You should not patent algorithms as it's a "discovery" not an invention.

There are 2 main category in software patents that mimics real life production, that I think is fairly acceptable.

  • ingenuity: komani patent that mini game during loading screen
  • unique concept: the nemesis system

The throwing ball to capture creature I think is more copyright than patent.

[–] Dark_Arc@social.packetloss.gg 16 points 6 days ago* (last edited 6 days ago) (7 children)

I think software patents should really only apply to extremely tricky algorithmic "discoveries" (which I would consider inventions, as someone that's written a SHA256 implementation from reference material, nobody is "just coming up with that").

"Ingenuity patents" like that loading screen game are everything that's wrong with software patents.
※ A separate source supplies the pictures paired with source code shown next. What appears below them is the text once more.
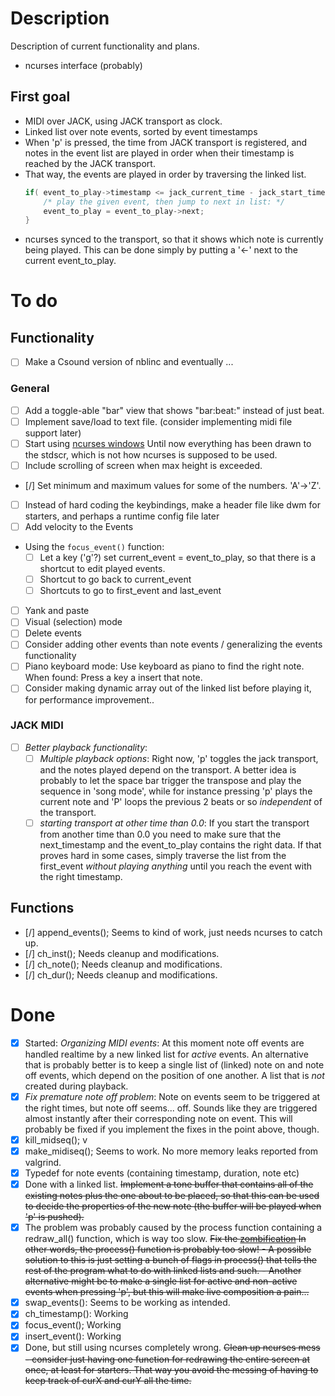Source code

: # Description
Description of current functionality and plans.

- ncurses interface (probably)

## First goal
- MIDI over JACK, using JACK transport as clock.
- Linked list over note events, sorted by event timestamps
- When 'p' is pressed, the time from JACK transport is registered,
  and notes in the event list are played in order when their timestamp
  is reached by the JACK transport.
- That way, the events are played in order by traversing the linked list.
  ```c
  if( event_to_play->timestamp <= jack_current_time - jack_start_time){
      /* play the given event, then jump to next in list: */
      event_to_play = event_to_play->next;
  }
  ```
- ncurses synced to the transport, so that it shows which note is currently
  being played. This can be done simply by putting a '<-' next to the current
  event\_to\_play.


# To do
## Functionality
- [ ] Make a Csound version of nblinc and eventually ...

### General
- [ ] Add a toggle-able "bar" view that shows "bar:beat:" instead of just beat.
- [ ] Implement save/load to text file. (consider implementing midi file support
  later)
- [ ] Start using [ncurses windows](http://tldp.org/HOWTO/NCURSES-Programming-HOWTO/windows.html)
      Until now everything has been drawn to the stdscr, which is not how ncurses is supposed to be used.
- [ ] Include scrolling of screen when max height is exceeded.
- [/] Set minimum and maximum values for some of the numbers. 'A'->'Z'. 
- [ ] Instead of hard coding the keybindings, make a header file like dwm for starters, and perhaps a runtime config file later
- [ ] Add velocity to the Events

- Using the ``focus_event()`` function:
    - [ ] Let a key ('g'?) set current\_event = event\_to\_play, so that there is a shortcut to edit played events.
    - [ ] Shortcut to go back to current\_event 
    - [ ] Shortcuts to go to first\_event and last\_event
- [ ] Yank and paste
- [ ] Visual (selection) mode
- [ ] Delete events
- [ ] Consider adding other events than note events / generalizing the events functionality
- [ ] Piano keyboard mode: Use keyboard as piano to find the right note. When
  found: Press a key a insert that note.
- [ ] Consider making dynamic array out of the linked list before playing it,
  for performance improvement..

### JACK MIDI
- [ ] *Better playback functionality*: 
    - [ ] *Multiple playback options*: Right now, 'p' toggles the jack transport, and the notes played depend on the transport. A better idea is probably to let the space bar trigger the transpose and play the sequence in 'song mode', while for instance pressing 'p' plays the current note and 'P' loops the previous 2 beats or so *independent* of the transport.
    - [ ] *starting transport at other time than 0.0*: If you start the transport from another time than 0.0 you need to make sure that the next\_timestamp and the event\_to\_play contains the right data. If that proves hard in some cases, simply traverse the list from the first\_event _without playing anything_ until you reach the event with the right timestamp.

## Functions
- [/] append\_events();   Seems to kind of work, just needs ncurses to catch up.
- [/] ch\_inst();         Needs cleanup and modifications.
- [/] ch\_note();         Needs cleanup and modifications.
- [/] ch\_dur();          Needs cleanup and modifications.



# Done
- [x] Started: *Organizing MIDI events*: At this moment note off events are handled realtime by a new linked list for *active* events. An alternative that is probably better is to keep a single list of (linked) note on and note off events, which depend on the position of one another. A list that is *not* created during playback.
- [x] *Fix premature note off problem*: Note on events seem to be triggered at the right times, but note off seems... off. Sounds like they are triggered almost instantly after their corresponding note on event. This will probably be fixed if you implement the fixes in the point above, though.
- [x] kill\_midseq();     v
- [x] make\_midiseq();    Seems to work. No more memory leaks reported from valgrind.
- [x] Typedef for note events (containing timestamp, duration, note etc)
- [x] Done with a linked list.
    ~~Implement a tone buffer that contains all of the existing notes plus the 
    one about to be placed, so that this can be used to decide the properties
    of the new note (the buffer will be played when 'p' is pushed).~~
- [x] The problem was probably caused by the process function containing a redraw\_all() function, which is way too slow.
~~Fix the [zombification](http://linux-audio-dev.linuxaudio.narkive.com/dl2MdZEz/jack-zombified) In other words, the process() function is probably too slow!
        - A possible solution to this is just setting a bunch of flags in process() that
          tells the rest of the program what to do with linked lists and such.
        - Another alternative might be to make a single list for active and non-active events 
          when pressing 'p', but this will make live composition a pain...~~
- [x] swap\_events():     Seems to be working as intended.
- [x] ch\_timestamp():    Working
- [x] focus\_event();     Working
- [x] insert\_event():    Working
- [x] Done, but still using ncurses completely wrong. ~~Clean up ncurses mess - consider just having one function for redrawing the entire screen at once, at least for starters. That way you avoid the messing of having to keep track of curX and curY all the time.~~
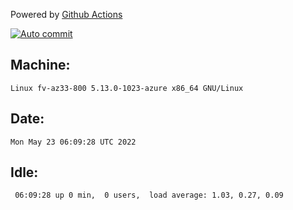 Powered by [Github Actions](https://github.com/features/actions)

[![Auto commit](https://github.com/gyfary/workstation/workflows/Auto%20commit/badge.svg)](https://github.com/gyfary/workstation/actions?query=workflow%3A%22Auto+commit%22)

## Machine:
```
Linux fv-az33-800 5.13.0-1023-azure x86_64 GNU/Linux
```
## Date:
```
Mon May 23 06:09:28 UTC 2022
```
## Idle:
```
 06:09:28 up 0 min,  0 users,  load average: 1.03, 0.27, 0.09
```
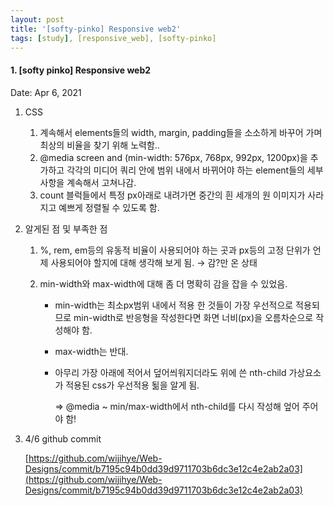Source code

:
 ```yaml
---
layout: post
title: '[softy-pinko] Responsive web2'
tags: [study], [responsive_web], [softy-pinko]
---
```


#### 1. [softy pinko] Responsive web2

Date: Apr 6, 2021

1. CSS

   1. 계속해서 elements들의 width, margin, padding들을 소소하게 바꾸어 가며 최상의 비율을 찾기 위해 노력함..
   2. @media screen and (min-width: 576px, 768px, 992px, 1200px)을 추가하고 각각의 미디어 쿼리 안에 범위 내에서 바뀌어야 하는 element들의 세부 사항을 계속해서 고쳐나감.
   3. count 블럭들에서 특정 px아래로 내려가면 중간의 흰 세개의 원 이미지가 사라지고 예쁘게 정렬될 수 있도록 함.

2. 알게된 점 및 부족한 점

   1. %, rem, em등의 유동적 비율이 사용되어야 하는 곳과 px등의 고정 단위가 언제 사용되어야 할지에 대해 생각해 보게 됨. → 감?만 온 상태

   2. min-width와 max-width에 대해 좀 더 명확히 감을 잡을 수 있었음.

      - min-width는 최소px범위 내에서 적용 한 것들이 가장 우선적으로 적용되므로 min-width로 반응형을 작성한다면 화면 너비(px)을 오름차순으로 작성해야 함.
      - max-width는 반대.

      - 아무리 가장 아래에 적어서 덮어씌워지더라도 위에 쓴 nth-child 가상요소가 적용된 css가 우선적용 됢을 알게 됨.

        ⇒ @media ~ min/max-width에서 nth-child를 다시 작성해 엎어 주어야 함!

3. 4/6 github commit

   [https://github.com/wijihye/Web-Designs/commit/b7195c94b0dd39d9711703b6dc3e12c4e2ab2a03](https://github.com/wijihye/Web-Designs/commit/b7195c94b0dd39d9711703b6dc3e12c4e2ab2a03)
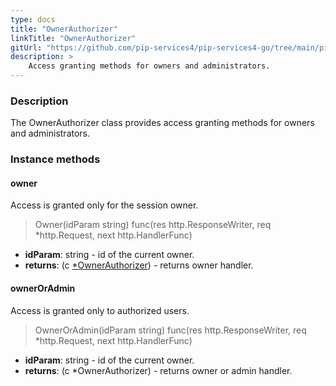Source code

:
 ```yaml
---
type: docs
title: "OwnerAuthorizer"
linkTitle: "OwnerAuthorizer"
gitUrl: "https://github.com/pip-services4/pip-services4-go/tree/main/pip-services4-http-go"
description: >
    Access granting methods for owners and administrators.
---
```


### Description

The OwnerAuthorizer class provides access granting methods for owners and administrators.

### Instance methods

#### owner
Access is granted only for the session owner.  

> Owner(idParam string) func(res http.ResponseWriter, req *http.Request, next http.HandlerFunc)

- **idParam**: string - id of the current owner.
- **returns**: (c [*OwnerAuthorizer]()) - returns owner handler.

#### ownerOrAdmin
Access is granted only to authorized users.   

> OwnerOrAdmin(idParam string) func(res http.ResponseWriter, req *http.Request, next http.HandlerFunc)

- **idParam**: string - id of the current owner.
- **returns**: (c *OwnerAuthorizer) - returns owner or admin handler.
It's not all that crazy of an idea to add a game while waiting to play the main game. There's no radical research required there, just an idea.

I don't think vague ideas like "a game in a loading screen" are sufficiently creative to warrant a patent.
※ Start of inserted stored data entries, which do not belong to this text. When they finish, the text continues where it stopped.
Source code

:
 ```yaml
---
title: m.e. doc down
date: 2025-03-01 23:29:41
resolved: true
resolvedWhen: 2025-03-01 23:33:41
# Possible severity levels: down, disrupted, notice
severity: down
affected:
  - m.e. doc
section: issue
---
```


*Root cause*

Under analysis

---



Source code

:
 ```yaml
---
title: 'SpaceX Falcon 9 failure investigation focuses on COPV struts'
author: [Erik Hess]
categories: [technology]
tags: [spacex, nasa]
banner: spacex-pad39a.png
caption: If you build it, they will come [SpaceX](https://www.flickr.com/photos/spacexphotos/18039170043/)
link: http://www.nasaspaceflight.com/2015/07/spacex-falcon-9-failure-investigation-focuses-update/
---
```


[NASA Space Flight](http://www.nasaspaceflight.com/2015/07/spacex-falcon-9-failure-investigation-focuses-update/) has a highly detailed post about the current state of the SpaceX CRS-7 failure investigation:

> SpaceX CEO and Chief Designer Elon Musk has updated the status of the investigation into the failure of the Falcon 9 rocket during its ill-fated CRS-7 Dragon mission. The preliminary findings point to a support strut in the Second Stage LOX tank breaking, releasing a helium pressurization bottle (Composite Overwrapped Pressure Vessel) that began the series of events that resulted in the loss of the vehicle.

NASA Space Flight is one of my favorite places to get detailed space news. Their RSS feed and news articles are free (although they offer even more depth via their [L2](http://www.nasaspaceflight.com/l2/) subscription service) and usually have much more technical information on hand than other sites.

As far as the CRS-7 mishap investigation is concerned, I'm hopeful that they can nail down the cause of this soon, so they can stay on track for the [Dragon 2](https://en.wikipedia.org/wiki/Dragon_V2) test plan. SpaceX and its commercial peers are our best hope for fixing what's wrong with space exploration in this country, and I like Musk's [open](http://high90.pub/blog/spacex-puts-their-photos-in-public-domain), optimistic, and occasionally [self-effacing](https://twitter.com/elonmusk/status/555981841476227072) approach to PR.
[–] barsoap@lemm.ee 7 points 5 days ago* (last edited 5 days ago) (2 children)

Algorithmic patents amount to patenting maths which, by very longstanding precedence, is not a thing, for good reason. Same goes for business methods and other stuff.

In the EU there's only one way to patent software and that's if you're using it to achieve direct physical ends. E.g. you can patent washing machine firmware in so far as you patent a particular way to combine sensor data to achieve a particular washing result. Rule of thumb: If, 30 years ago, you'd have an electromechanical mechanism to do the task then you can patent the software that's now replacing it.
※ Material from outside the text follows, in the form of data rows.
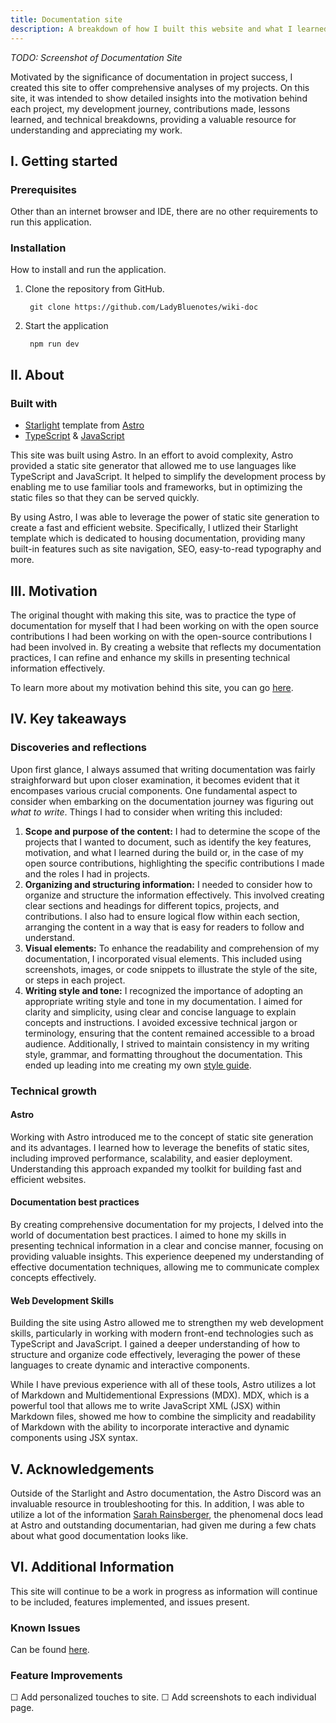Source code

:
 ```yaml
---
title: Documentation site
description: A breakdown of how I built this website and what I learned in the process.
---
```


*TODO: Screenshot of Documentation Site*

Motivated by the significance of documentation in project success, I created this site to offer comprehensive analyses of my projects. On this site, it was intended to show detailed insights into the motivation behind each project, my development journey, contributions made, lessons learned, and technical breakdowns, providing a valuable resource for understanding and appreciating my work.

## I. Getting started

### Prerequisites

Other than an internet browser and IDE, there are no other requirements to run this application.

### Installation

How to install and run the application.

1. Clone the repository from GitHub.

        git clone https://github.com/LadyBluenotes/wiki-doc

2. Start the application

        npm run dev

## II. About

### Built with
* [Starlight](https://starlight.astro.build/) template from [Astro](https://astro.build/)
* [TypeScript](https://www.typescriptlang.org/) & [JavaScript](https://developer.mozilla.org/en-US/docs/Glossary/JavaScript)

This site was built using Astro. In an effort to avoid complexity, Astro provided a static site generator that allowed me to use languages like TypeScript and JavaScript. It helped to simplify the development process by enabling me to use familiar tools and frameworks, but in optimizing the static files so that they can be served quickly.

By using Astro, I was able to leverage the power of static site generation to create a fast and efficient website. Specifically, I utlized their Starlight template which is dedicated to housing documentation, providing many built-in features such as site navigation, SEO, easy-to-read typography and more.

## III. Motivation

The original thought with making this site, was to practice the type of documentation for myself that I had been working on with the open source contributions I had been working on with the open-source contributions I had been involved in. By creating a website that reflects my documentation practices, I can refine and enhance my skills in presenting technical information effectively. 

To learn more about my motivation behind this site, you can go [here](/site/).

## IV. Key takeaways

### Discoveries and reflections

Upon first glance, I always assumed that writing documentation was fairly straighforward but upon closer examination, it becomes evident that it encompases various crucial components. One fundamental aspect to consider when embarking on the documentation journey was figuring out *what to write*. Things I had to consider when writing this included:
1. **Scope and purpose of the content:** I had to determine the scope of the projects that I wanted to document, such as identify the key features, motivation, and what I learned during the build or, in the case of my open source contributions, highlighting the specific contributions I made and the roles I had in projects.
2. **Organizing and structuring information:** I needed to consider how to organize and structure the information effectively. This involved creating clear sections and headings for different topics, projects, and contributions. I also had to ensure logical flow within each section, arranging the content in a way that is easy for readers to follow and understand.
3. **Visual elements:** To enhance the readability and comprehension of my documentation, I incorporated visual elements. This included using screenshots, images, or code snippets to illustrate the style of the site, or steps in each project.
4. **Writing style and tone:**  I recognized the importance of adopting an appropriate writing style and tone in my documentation. I aimed for clarity and simplicity, using clear and concise language to explain concepts and instructions. I avoided excessive technical jargon or terminology, ensuring that the content remained accessible to a broad audience. Additionally, I strived to maintain consistency in my writing style, grammar, and formatting throughout the documentation. This ended up leading into me creating my own [style guide](/style-guide/).

### Technical growth

#### Astro

Working with Astro introduced me to the concept of static site generation and its advantages. I learned how to leverage the benefits of static sites, including improved performance, scalability, and easier deployment. Understanding this approach expanded my toolkit for building fast and efficient websites.

#### Documentation best practices

By creating comprehensive documentation for my projects, I delved into the world of documentation best practices. I aimed to hone my skills in presenting technical information in a clear and concise manner, focusing on providing valuable insights. This experience deepened my understanding of effective documentation techniques, allowing me to communicate complex concepts effectively.

#### Web Development Skills

Building the site using Astro allowed me to strengthen my web development skills, particularly in working with modern front-end technologies such as TypeScript and JavaScript. I gained a deeper understanding of how to structure and organize code effectively, leveraging the power of these languages to create dynamic and interactive components. 

While I have previous experience with all of these tools, Astro utilizes a lot of Markdown and Multidementional Expressions (MDX). MDX, which is a powerful tool that allows me to write JavaScript XML (JSX) within Markdown files, showed me how to combine the simplicity and readability of Markdown with the ability to incorporate interactive and dynamic components using JSX syntax.

## V. Acknowledgements

Outside of the Starlight and Astro documentation, the Astro Discord was an invaluable resource in troubleshooting for this. In addition, I was able to utilize a lot of the information [Sarah Rainsberger](https://twitter.com/sarah11918), the phenomenal docs lead at Astro and outstanding documentarian, had given me during a few chats about what good documentation looks like.

## VI. Additional Information

This site will continue to be a work in progress as information will continue to be included, features implemented, and issues present.

### Known Issues

Can be found [here](https://github.com/LadyBluenotes/docs-2.0/issues).

### Feature Improvements

☐ Add personalized touches to site.
☐ Add screenshots to each individual page.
Oh: It's also possible to patent silicon, that is, you can patent your hardware acceleration methods for video decoding. That doesn't extend to decoders running on general-purpose hardware, though.

If you want to monopolise your brand-new hash algorithm there's a simple way: Don't publish the source, use copyright to collect royalties... though that doesn't mean that reverse engineering is outlawed, especially if necessary for interoperability. Practically speaking nope hash algorithms just can't be protected which is fair and square because it's academia who comes up with that kind of stuff and we paid for it with taxpayer money. Want to make money off it? Get tenure.

[–] Dark_Arc@social.packetloss.gg 2 points 4 days ago

The problem is a hash algorithm is exactly the sort of thing that copyright would be horrible at protecting. The source code is hardly relevant at all, it's the operations that matter.

A big part of patents is to allow private sector research to occur. RCA failed and maybe patents should just fail too.